Unit Linked Investment Plans (ULIPs) combine the benefit of life insurance with wealth creation through capital market investments. By investing in ULIPs, you not only get tax benefits on the premium payments towards the life insurance plan, but also generate returns from favorable market movements. If you’re invested for a long period, you increase the chances of good returns. Here are some ways to maximize returns from your ULIP investment.

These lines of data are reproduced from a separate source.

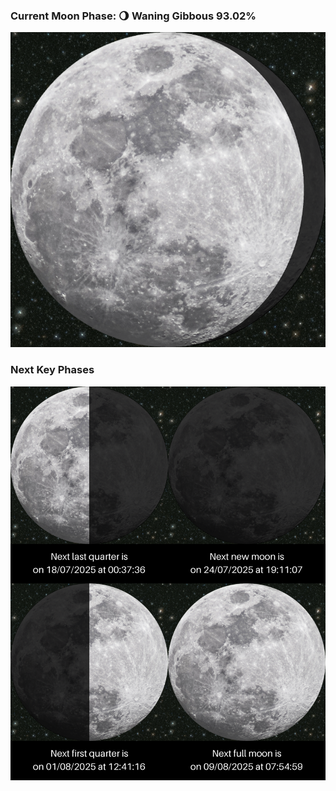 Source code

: ### Current Moon Phase: 🌖 Waning Gibbous 93.02%
![Moon Phase](moonphase.png)
### Next Key Phases
![Gallery](gallery.png) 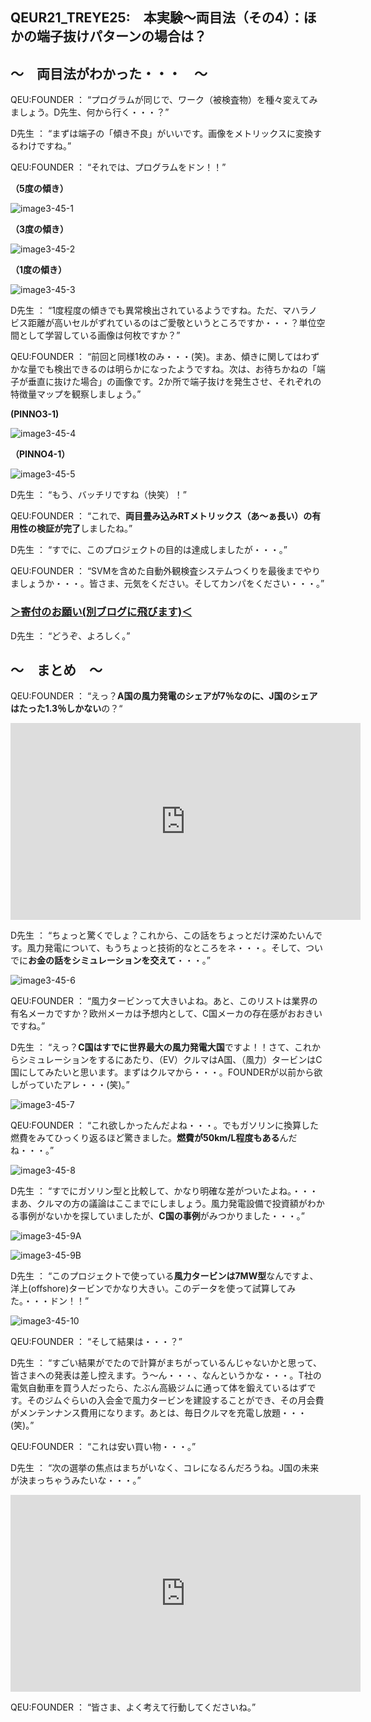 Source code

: ## QEUR21_TREYE25:　本実験～両目法（その4）：ほかの端子抜けパターンの場合は？

## ～　両目法がわかった・・・　～

QEU:FOUNDER ： “プログラムが同じで、ワーク（被検査物）を種々変えてみましょう。D先生、何から行く・・・？”

D先生 ： “まずは端子の「傾き不良」がいいです。画像をメトリックスに変換するわけですね。”

QEU:FOUNDER ： “それでは、プログラムをドン！！”

**（5度の傾き）**

![image3-45-1](https://yaber1965.github.io/images/image3-45-1.jpg)

**（3度の傾き）**

![image3-45-2](https://yaber1965.github.io/images/image3-45-2.jpg)

**（1度の傾き）**

![image3-45-3](https://yaber1965.github.io/images/image3-45-3.jpg)

D先生 ： “1度程度の傾きでも異常検出されているようですね。ただ、マハラノビス距離が高いセルがずれているのはご愛敬というところですか・・・？単位空間として学習している画像は何枚ですか？”

QEU:FOUNDER ： “前回と同様1枚のみ・・・(笑)。まあ、傾きに関してはわずかな量でも検出できるのは明らかになったようですね。次は、お待ちかねの「端子が垂直に抜けた場合」の画像です。2か所で端子抜けを発生させ、それぞれの特徴量マップを観察しましょう。”

**(PINNO3-1)**

![image3-45-4](https://yaber1965.github.io/images/image3-45-4.jpg)

**（PINNO4-1）**

![image3-45-5](https://yaber1965.github.io/images/image3-45-5.jpg)

D先生 ： “もう、バッチリですね（快笑）！”

QEU:FOUNDER ： “これで、**両目畳み込みRTメトリックス（あ～ぁ長い）の有用性の検証が完了**しましたね。”

D先生 ： “すでに、このプロジェクトの目的は達成しましたが・・・。”

QEU:FOUNDER ： “SVMを含めた自動外観検査システムつくりを最後までやりましょうか・・・。皆さま、元気をください。そしてカンパをください・・・。”

### [＞寄付のお願い(別ブログに飛びます)＜](https://jpnqeur21vinsp.blogspot.com/2022/05/qeur21treye254.html)

D先生 ： “どうぞ、よろしく。”

## ～　まとめ　～

QEU:FOUNDER ： “えっ？**A国の風力発電のシェアが7％なのに、J国のシェアはたった1.3％しかない**の？“

<iframe width="560" height="315" src="https://www.youtube.com/embed/9h5I8ahLjU8" ti-tle="YouTube video player" frameborder="0" allow="accelerometer; autoplay; clipboard-write; en-crypted-media; gyroscope; picture-in-picture" allowfullscreen></iframe>

D先生 ： “ちょっと驚くでしょ？これから、この話をちょっとだけ深めたいんです。風力発電について、もうちょっと技術的なところをネ・・・。そして、ついでに**お金の話をシミュレーションを交えて**・・・。”

![image3-45-6](https://yaber1965.github.io/images/image3-45-6.jpg)

QEU:FOUNDER ： “風力タービンって大きいよね。あと、このリストは業界の有名メーカですか？欧州メーカは予想内として、C国メーカの存在感がおおきいですね。”

D先生 ： “えっ？**C国はすでに世界最大の風力発電大国**ですよ！！さて、これからシミュレーションをするにあたり、（EV）クルマはA国、（風力）タービンはC国にしてみたいと思います。まずはクルマから・・・。FOUNDERが以前から欲しがっていたアレ・・・(笑)。”

![image3-45-7](https://yaber1965.github.io/images/image3-45-7.jpg)

QEU:FOUNDER ： “これ欲しかったんだよね・・・。でもガソリンに換算した燃費をみてひっくり返るほど驚きました。**燃費が50km/L程度もある**んだね・・・。”

![image3-45-8](https://yaber1965.github.io/images/image3-45-8.jpg)

D先生 ： “すでにガソリン型と比較して、かなり明確な差がついたよね。・・・まあ、クルマの方の議論はここまでにしましょう。風力発電設備で投資額がわかる事例がないかを探していましたが、**C国の事例**がみつかりました・・・。”

![image3-45-9A](https://yaber1965.github.io/images/image3-45-9A.jpg)

![image3-45-9B](https://yaber1965.github.io/images/image3-45-9B.jpg)

D先生 ： “このプロジェクトで使っている**風力タービンは7MW型**なんですよ、洋上(offshore)タービンでかなり大きい。このデータを使って試算してみた。・・・ドン！！”

![image3-45-10](https://yaber1965.github.io/images/image3-45-10.jpg)

QEU:FOUNDER ： “そして結果は・・・？”

D先生 ： “すごい結果がでたので計算がまちがっているんじゃないかと思って、皆さまへの発表は差し控えます。う～ん・・・、なんというかな・・・。T社の電気自動車を買う人だったら、たぶん高級ジムに通って体を鍛えているはずです。そのジムぐらいの入会金で風力タービンを建設することができ、その月会費がメンテンナンス費用になります。あとは、毎日クルマを充電し放題・・・(笑)。”

QEU:FOUNDER ： “これは安い買い物・・・。”

D先生 ： “次の選挙の焦点はまちがいなく、コレになるんだろうね。J国の未来が決まっちゃうみたいな・・・。”

<iframe width="560" height="315" src="https://www.youtube.com/embed/UKhgyjBMBo0" ti-tle="YouTube video player" frameborder="0" allow="accelerometer; autoplay; clipboard-write; en-crypted-media; gyroscope; picture-in-picture" allowfullscreen></iframe>

QEU:FOUNDER ： “皆さま、よく考えて行動してくださいね。”

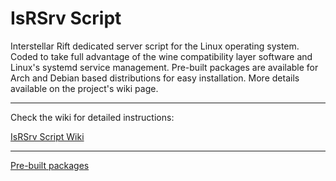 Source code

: # IsRSrv Script

Interstellar Rift dedicated server script for the Linux operating system. Coded to take full advantage of the wine compatibility layer software and Linux's systemd service management. Pre-built packages are available for Arch and Debian based distributions for easy installation. More details available on the project's wiki page.

-------------------------

Check the wiki for detailed instructions:

[IsRSrv Script Wiki](../../wikis)

-------------------------

[Pre-built packages](isrsrv-script/built-packages)
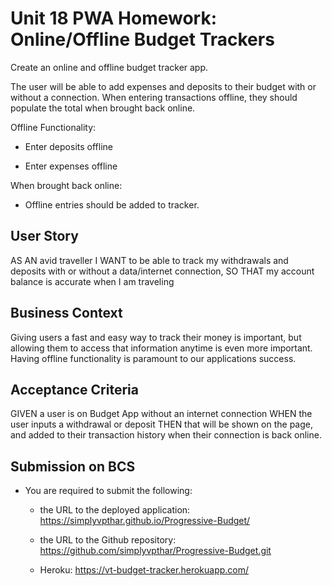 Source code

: # Unit 18 PWA Homework: Online/Offline Budget Trackers

Create an online and offline budget tracker app.

The user will be able to add expenses and deposits to their budget with or without a connection. When entering transactions offline, they should populate the total when brought back online.

Offline Functionality:

  * Enter deposits offline

  * Enter expenses offline

When brought back online:

  * Offline entries should be added to tracker.

## User Story
AS AN avid traveller
I WANT to be able to track my withdrawals and deposits with or without a data/internet connection, 
SO THAT my account balance is accurate when I am traveling

## Business Context

Giving users a fast and easy way to track their money is important, but allowing them to access that information anytime is even more important. Having offline functionality is paramount to our applications success.


## Acceptance Criteria
GIVEN a user is on Budget App without an internet connection
WHEN the user inputs a withdrawal or deposit
THEN that will be shown on the page, and added to their transaction history when their connection is back online.


## Submission on BCS

* You are required to submit the following:

  * the URL to the deployed application:  https://simplyvpthar.github.io/Progressive-Budget/

  * the URL to the Github repository:  https://github.com/simplyvpthar/Progressive-Budget.git

  * Heroku: https://vt-budget-tracker.herokuapp.com/

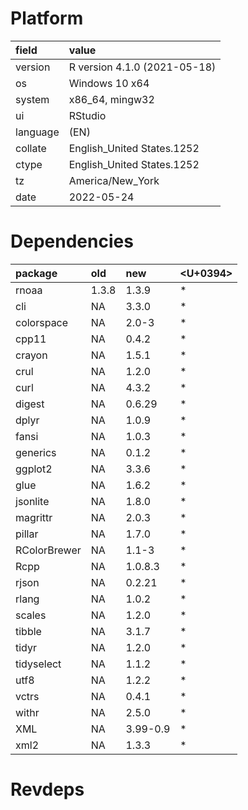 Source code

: # Platform

|field    |value                        |
|:--------|:----------------------------|
|version  |R version 4.1.0 (2021-05-18) |
|os       |Windows 10 x64               |
|system   |x86_64, mingw32              |
|ui       |RStudio                      |
|language |(EN)                         |
|collate  |English_United States.1252   |
|ctype    |English_United States.1252   |
|tz       |America/New_York             |
|date     |2022-05-24                   |

# Dependencies

|package      |old   |new      |<U+0394>  |
|:------------|:-----|:--------|:--|
|rnoaa        |1.3.8 |1.3.9    |*  |
|cli          |NA    |3.3.0    |*  |
|colorspace   |NA    |2.0-3    |*  |
|cpp11        |NA    |0.4.2    |*  |
|crayon       |NA    |1.5.1    |*  |
|crul         |NA    |1.2.0    |*  |
|curl         |NA    |4.3.2    |*  |
|digest       |NA    |0.6.29   |*  |
|dplyr        |NA    |1.0.9    |*  |
|fansi        |NA    |1.0.3    |*  |
|generics     |NA    |0.1.2    |*  |
|ggplot2      |NA    |3.3.6    |*  |
|glue         |NA    |1.6.2    |*  |
|jsonlite     |NA    |1.8.0    |*  |
|magrittr     |NA    |2.0.3    |*  |
|pillar       |NA    |1.7.0    |*  |
|RColorBrewer |NA    |1.1-3    |*  |
|Rcpp         |NA    |1.0.8.3  |*  |
|rjson        |NA    |0.2.21   |*  |
|rlang        |NA    |1.0.2    |*  |
|scales       |NA    |1.2.0    |*  |
|tibble       |NA    |3.1.7    |*  |
|tidyr        |NA    |1.2.0    |*  |
|tidyselect   |NA    |1.1.2    |*  |
|utf8         |NA    |1.2.2    |*  |
|vctrs        |NA    |0.4.1    |*  |
|withr        |NA    |2.5.0    |*  |
|XML          |NA    |3.99-0.9 |*  |
|xml2         |NA    |1.3.3    |*  |

# Revdeps

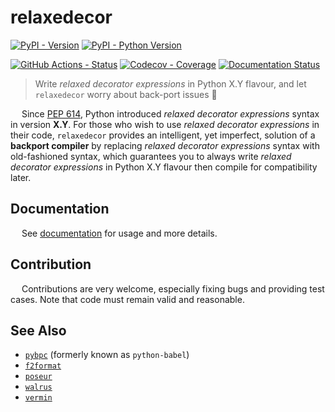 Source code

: # relaxedecor

[![PyPI - Version](https://img.shields.io/pypi/v/bpc-relaxedecor.svg)](https://pypi.org/project/bpc-relaxedecor)
[![PyPI - Python Version](https://img.shields.io/pypi/pyversions/bpc-relaxedecor.svg)](https://pypi.org/project/bpc-relaxedecor)

[![GitHub Actions - Status](https://github.com/pybpc/bpc-relaxedecor/workflows/Build/badge.svg)](https://github.com/pybpc/bpc-relaxedecor/actions?query=workflow%3ABuild)
[![Codecov - Coverage](https://codecov.io/gh/pybpc/bpc-relaxedecor/branch/master/graph/badge.svg)](https://codecov.io/gh/pybpc/bpc-relaxedecor)
[![Documentation Status](https://readthedocs.org/projects/bpc-relaxedecor/badge/?version=latest)](https://bpc-relaxedecor.readthedocs.io/en/latest/)

> Write *relaxed decorator expressions* in Python X.Y flavour, and let `relaxedecor` worry about back-port issues :beer:

&emsp; Since [PEP 614](https://www.python.org/dev/peps/pep-0614/), Python introduced *relaxed decorator expressions*
syntax in version __X.Y__. For those who wish to use *relaxed decorator expressions* in their code, `relaxedecor` provides an
intelligent, yet imperfect, solution of a **backport compiler** by replacing *relaxed decorator expressions* syntax with
old-fashioned syntax, which guarantees you to always write *relaxed decorator expressions* in Python X.Y flavour then
compile for compatibility later.

## Documentation

&emsp; See [documentation](https://bpc-relaxedecor.readthedocs.io/en/latest/) for usage and more details.

## Contribution

&emsp; Contributions are very welcome, especially fixing bugs and providing test cases.
Note that code must remain valid and reasonable.

## See Also

- [`pybpc`](https://github.com/pybpc/bpc) (formerly known as `python-babel`)
- [`f2format`](https://github.com/pybpc/f2format)
- [`poseur`](https://github.com/pybpc/poseur)
- [`walrus`](https://github.com/pybpc/walrus)
- [`vermin`](https://github.com/netromdk/vermin)
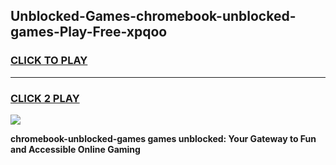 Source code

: 
## Unblocked-Games-chromebook-unblocked-games-Play-Free-xpqoo
<h3>
<a href="https://premium76.site?title=chromebook-unblocked-games&ref=18A">CLICK TO PLAY</a></h3>
<hr>

<h3>
<a href="https://premium76.site?title=chromebook-unblocked-games&ref=18A">CLICK 2 PLAY</a>
  
</h3>

<a href="https://premium76.site?title=chromebook-unblocked-games&ref=18A"><img src="https://clearcache.store/games.png"></a>


**chromebook-unblocked-games games unblocked: Your Gateway to Fun and Accessible Online Gaming**
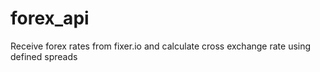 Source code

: # forex_api
Receive forex rates from fixer.io and calculate cross exchange rate using defined spreads
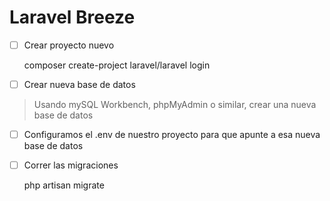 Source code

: # Laravel Breeze

- [ ] Crear proyecto nuevo

    composer create-project laravel/laravel login

- [ ] Crear nueva base de datos

> Usando mySQL Workbench, phpMyAdmin o similar, crear una nueva base de datos

- [ ] Configuramos el .env de nuestro proyecto para que apunte a esa nueva base de datos

- [ ] Correr las migraciones    
  
     php artisan migrate

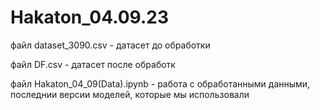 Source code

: # Hakaton_04.09.23
файл dataset_3090.csv - датасет до обработки

файл DF.csv - датасет после обработк

файл Hakaton_04_09(Data).ipynb - работа с обработанными данными, последнии версии моделей, которые мы использовали

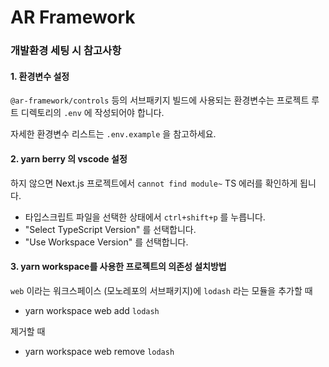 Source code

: # AR Framework

### 개발환경 세팅 시 참고사항

#### 1. 환경변수 설정

`@ar-framework/controls` 등의 서브패키지 빌드에 사용되는 환경변수는 프로젝트 루트 디렉토리의 `.env` 에 작성되어야 합니다.

자세한 환경변수 리스트는 `.env.example` 을 참고하세요.

#### 2. yarn berry 의 vscode 설정

하지 않으면 Next.js 프로젝트에서 `cannot find module~` TS 에러를 확인하게 됩니다.

- 타입스크립트 파일을 선택한 상태에서 `ctrl+shift+p` 를 누릅니다.
- "Select TypeScript Version" 를 선택합니다.
- "Use Workspace Version" 를 선택합니다.

#### 3. yarn workspace를 사용한 프로젝트의 의존성 설치방법

`web` 이라는 워크스페이스 (모노레포의 서브패키지)에 `lodash` 라는 모듈을 추가할 때

- yarn workspace web add `lodash`

제거할 때

- yarn workspace web remove `lodash`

Align with Your Long-Term Goals
ULIPs are ideal for long-term wealth creation. So, think about your long-term goals, such as your child’s higher education or marriage, saving for retirement, or going on a long-haul international holiday. Then, consider the number of years remaining to achieve the goals. Choose a ULIP policy for the right duration and select the fund options accordingly. Let’s say your child will become of marriageable age in 10 years, you should consider choosing a ULIP plan with a 10-year policy term.
Stay Invested & Enjoy the Magic of Compounding
ULIPs typically have a lock-in period of 5 years. Unless there’s a financial emergency, it’s better not to withdraw your funds after the end of the lock-in period. Staying invested for longer can help you benefit from the power of compounding. That is, your returns are reinvested to help the total amount grow exponentially. So, if you have a long-term goal, you can benefit by staying invested for 10-15 years.
Optimise Asset Allocation
You can boost your ULIP returns by spreading your investments across various asset classes. A diversified portfolio helps to mitigate the risks associated with one specific sector or asset class. With ULIP plans like Edelweiss Tokio Life Insurance’s Dream Plus-sized Goals plan, you have the choice of investing in as many as seven diverse funds.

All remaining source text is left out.